Last time I wrote about building a proxy for explosive carrying, replicating the work of Gradient Sport. This time I applied the same acceleration logic to my Dribbling from a Standstill proxy — and then tested which method actually works better.
The two approaches
The simple method (my original) asks a blunt question: was the player basically standing still before the take-on, yes or no? It uses a hard threshold on the previous action's speed and displacement — if both are below a cutoff, the take-on counts as "from standstill."
The complex method tries to be smarter. Instead of a binary yes/no, it builds a confidence score from five different signals: how fast the player was moving just before the take-on, the physical displacement from the previous action's end point, whether the previous action type implies movement (a receival vs. a dribble), and two rolling averages over the last three actions for speed and displacement. Each signal gets a weight, and if the combined score exceeds 0.75, the take-on counts as "from standstill." It also uses possession-aware groupings, so it never accidentally looks at the previous action from a different possession or team.
On paper, the complex approach sounds better. It accounts for more context, handles edge cases, and doesn't rely on arbitrary cutoffs. But sounding better and being better are different things — and in analytics, the way you test that is by checking which metric is more repeatable.
The first red flag
After calculating the volume of standstill take-ons normalised per 30 minutes in possession, I noticed a big decrease in the number flagged by the new method.
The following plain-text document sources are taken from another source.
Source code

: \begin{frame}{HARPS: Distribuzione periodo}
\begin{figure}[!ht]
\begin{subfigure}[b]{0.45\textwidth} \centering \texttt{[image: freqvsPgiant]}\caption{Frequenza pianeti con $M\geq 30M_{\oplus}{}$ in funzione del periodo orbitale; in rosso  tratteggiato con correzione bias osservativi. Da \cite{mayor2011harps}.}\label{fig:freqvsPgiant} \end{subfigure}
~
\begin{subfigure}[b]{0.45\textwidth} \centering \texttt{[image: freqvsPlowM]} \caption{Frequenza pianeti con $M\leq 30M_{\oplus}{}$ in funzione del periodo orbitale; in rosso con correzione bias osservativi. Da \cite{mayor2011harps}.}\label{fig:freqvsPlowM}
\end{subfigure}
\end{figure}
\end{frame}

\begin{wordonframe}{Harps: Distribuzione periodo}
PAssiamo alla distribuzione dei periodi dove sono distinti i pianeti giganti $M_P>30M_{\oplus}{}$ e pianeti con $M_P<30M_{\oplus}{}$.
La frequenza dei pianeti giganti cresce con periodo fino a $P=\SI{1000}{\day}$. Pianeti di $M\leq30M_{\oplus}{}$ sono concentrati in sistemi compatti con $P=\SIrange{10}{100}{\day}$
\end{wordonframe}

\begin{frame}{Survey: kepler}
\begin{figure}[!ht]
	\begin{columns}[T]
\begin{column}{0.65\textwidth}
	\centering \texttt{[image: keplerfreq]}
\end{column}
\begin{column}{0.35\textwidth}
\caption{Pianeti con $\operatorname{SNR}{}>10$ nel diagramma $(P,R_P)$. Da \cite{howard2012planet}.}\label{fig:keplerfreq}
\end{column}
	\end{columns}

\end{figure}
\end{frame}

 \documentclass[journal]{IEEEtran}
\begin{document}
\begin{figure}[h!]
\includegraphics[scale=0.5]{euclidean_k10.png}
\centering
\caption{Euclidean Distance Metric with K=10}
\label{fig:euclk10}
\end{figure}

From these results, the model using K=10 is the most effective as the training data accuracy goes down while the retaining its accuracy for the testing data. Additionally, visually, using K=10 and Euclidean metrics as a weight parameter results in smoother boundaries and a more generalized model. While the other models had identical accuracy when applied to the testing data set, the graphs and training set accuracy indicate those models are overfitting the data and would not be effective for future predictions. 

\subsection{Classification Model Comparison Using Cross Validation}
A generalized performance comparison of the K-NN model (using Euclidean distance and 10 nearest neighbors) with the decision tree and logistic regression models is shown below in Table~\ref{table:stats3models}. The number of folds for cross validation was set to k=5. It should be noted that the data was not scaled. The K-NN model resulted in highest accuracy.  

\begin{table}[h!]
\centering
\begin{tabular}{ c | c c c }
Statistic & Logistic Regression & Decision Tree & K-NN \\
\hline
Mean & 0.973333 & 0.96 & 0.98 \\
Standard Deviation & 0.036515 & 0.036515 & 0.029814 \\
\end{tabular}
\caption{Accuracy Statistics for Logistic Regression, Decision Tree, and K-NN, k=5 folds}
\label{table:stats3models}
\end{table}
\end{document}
More importantly, attacking midfielders and wingers had a similar amount of standstill dribbling per 30 minutes in possession as other positions:

This doesn't seem plausible, given how different the all type of take-on per 98 are across positions:

Year-over-year correlation
A metric is useful for scouting only if it tells you something stable about the player rather than the situation. If a player's standstill take-on numbers bounce around randomly from season to season, the metric is capturing noise. But if a player who ranks highly one season tends to rank highly the next, then you're measuring something intrinsic — a genuine player-level skill.
The standard test for this is year-over-year correlation. You take every player who appears in two consecutive seasons, plot their metric in Season N against Season N+1, and compute the correlation. Higher correlation means more repeatability, which means more predictive value.
I ran this across five consecutive season pairs — from 2020/21 → 2021/22 all the way to 2024/25 → 2025/26 — covering thousands of players across multiple leagues.
The results
The simple method won. Not marginally — clearly.
For the key metric (standstill take-ons per ~game, normalised for playing time), the simple approach averaged a Pearson correlation of 0.78 across all five season pairs. The complex approach managed 0.69. That's a substantial gap.


What's more, the simple method's 0.78 was remarkably stable: it ranged from 0.77 to 0.79 depending on the season pair. There was essentially no variance — the metric behaved the same way regardless of which two seasons you compared.
The pattern held across every metric I tested. Raw counts, normalised rates, successful take-ons — the simple method won them all. The only metric where both performed equally was success rate, and that's because both were essentially at zero (0.09 and 0.05).

Why simpler wins here
This is counterintuitive but actually makes sense once you think about it. The complex approach introduces several layers of rolling averages, weighted scores, and contextual adjustments. Each layer adds information — but it also adds variance. A borderline take-on might get classified as "standstill" in one season but not another, depending on what happened two or three actions earlier in that specific possession. The method is more sensitive to context, which means it's also more sensitive to noise.
The simple method, by contrast, asks a very blunt question: was the player basically standing still, yes or no? That bluntness turns out to be a feature. It captures the same core population of standstill take-ons with less random fluctuation at the edges.
What I'll use going forward
Based on this analysis, the simple threshold approach is what I'll be using in my work. We're still talking about proxies at the end of the day — the simpler one requires fewer calculations, less time, and produces more stable results. It's unfortunate to somewhat waste time, but it was certainly fun to try and improve my proxy, plus there are parts of this work that could be kept to refine it in the future.